Your objective: Using the records below, locate all lines containing "child" and return them.

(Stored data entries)
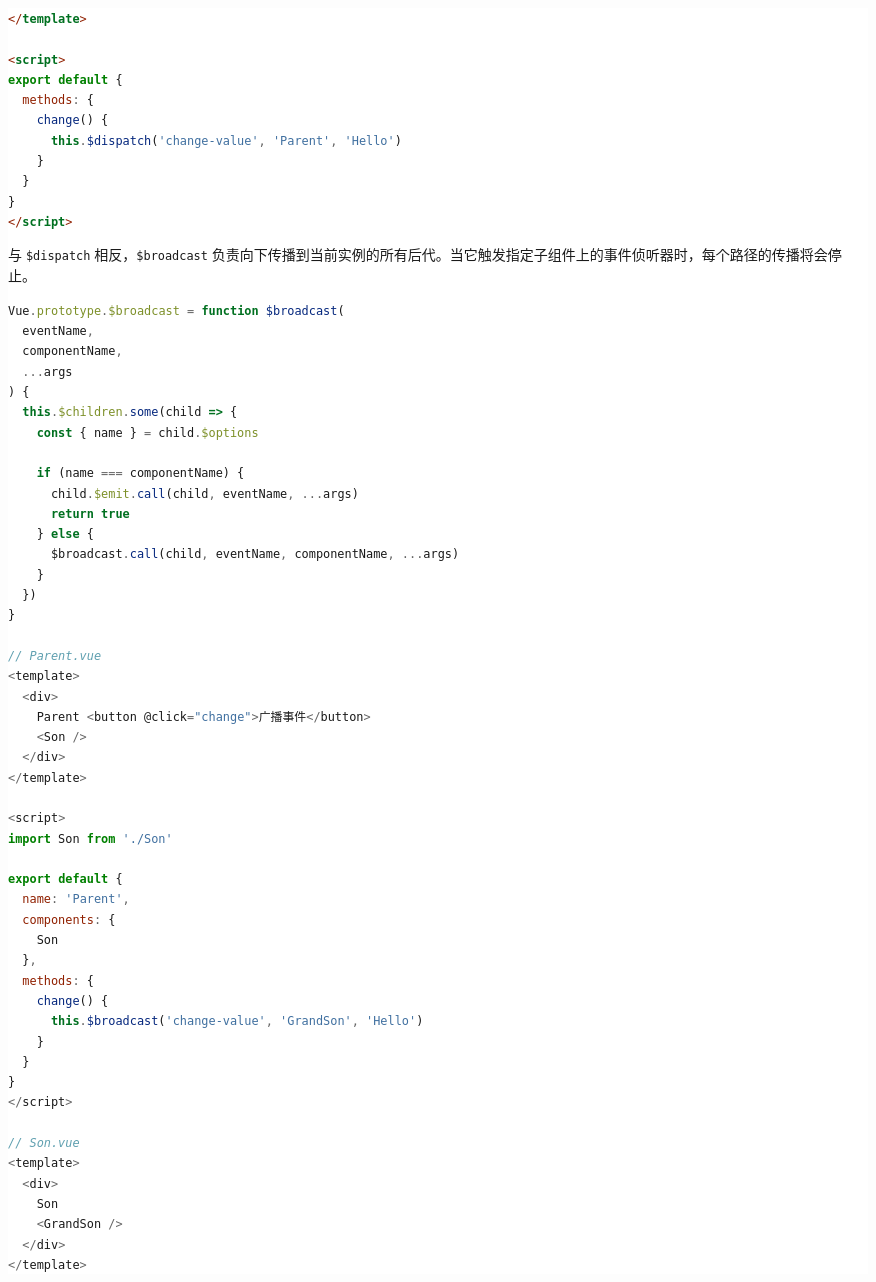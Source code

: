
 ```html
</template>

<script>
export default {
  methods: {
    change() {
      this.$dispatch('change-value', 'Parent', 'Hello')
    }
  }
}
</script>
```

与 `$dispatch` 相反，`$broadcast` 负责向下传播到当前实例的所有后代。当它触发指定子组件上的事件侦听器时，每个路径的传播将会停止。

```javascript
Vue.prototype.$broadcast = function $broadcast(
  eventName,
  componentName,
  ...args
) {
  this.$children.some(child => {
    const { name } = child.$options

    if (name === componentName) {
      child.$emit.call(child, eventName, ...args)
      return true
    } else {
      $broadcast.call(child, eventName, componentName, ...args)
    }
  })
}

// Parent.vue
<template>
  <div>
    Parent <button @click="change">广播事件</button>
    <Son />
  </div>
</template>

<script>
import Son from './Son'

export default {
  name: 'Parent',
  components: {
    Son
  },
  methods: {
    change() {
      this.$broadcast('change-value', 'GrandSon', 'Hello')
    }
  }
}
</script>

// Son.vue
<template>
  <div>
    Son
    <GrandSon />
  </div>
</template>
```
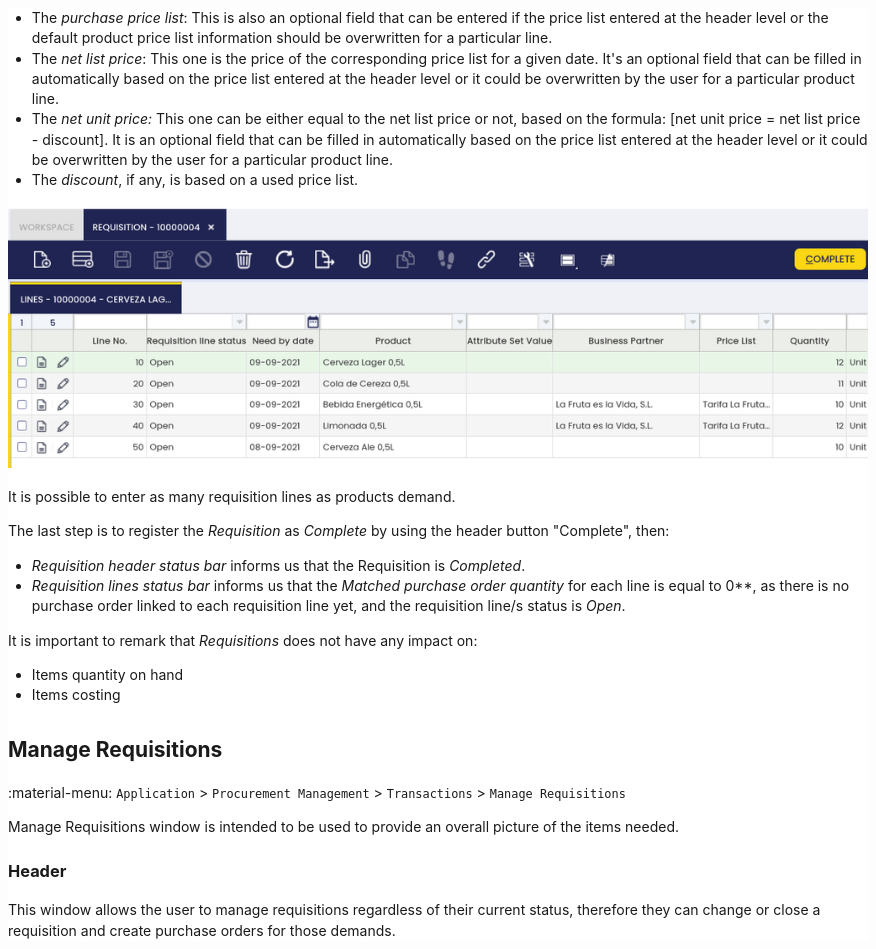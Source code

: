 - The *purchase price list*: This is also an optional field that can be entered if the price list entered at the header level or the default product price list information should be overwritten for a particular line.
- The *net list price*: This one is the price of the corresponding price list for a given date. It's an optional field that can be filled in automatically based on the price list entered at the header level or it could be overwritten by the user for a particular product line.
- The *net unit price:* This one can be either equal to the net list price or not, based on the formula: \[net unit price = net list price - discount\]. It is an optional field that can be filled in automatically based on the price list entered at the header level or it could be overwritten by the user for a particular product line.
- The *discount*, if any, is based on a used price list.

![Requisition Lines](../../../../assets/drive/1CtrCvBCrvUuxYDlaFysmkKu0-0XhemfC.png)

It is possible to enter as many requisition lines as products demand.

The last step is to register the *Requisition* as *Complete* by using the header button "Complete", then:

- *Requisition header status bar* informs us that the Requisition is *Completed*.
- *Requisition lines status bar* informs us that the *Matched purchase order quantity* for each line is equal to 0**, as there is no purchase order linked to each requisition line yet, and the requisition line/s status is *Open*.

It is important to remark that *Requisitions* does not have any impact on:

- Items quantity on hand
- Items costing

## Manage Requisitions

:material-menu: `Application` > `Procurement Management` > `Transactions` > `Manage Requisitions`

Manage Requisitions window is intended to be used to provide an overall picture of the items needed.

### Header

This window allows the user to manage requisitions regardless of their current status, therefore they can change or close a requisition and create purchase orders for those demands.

Answer:
  this.$children.some(child => {
    const { name } = child.$options
      child.$emit.call(child, eventName, ...args)
      $broadcast.call(child, eventName, componentName, ...args)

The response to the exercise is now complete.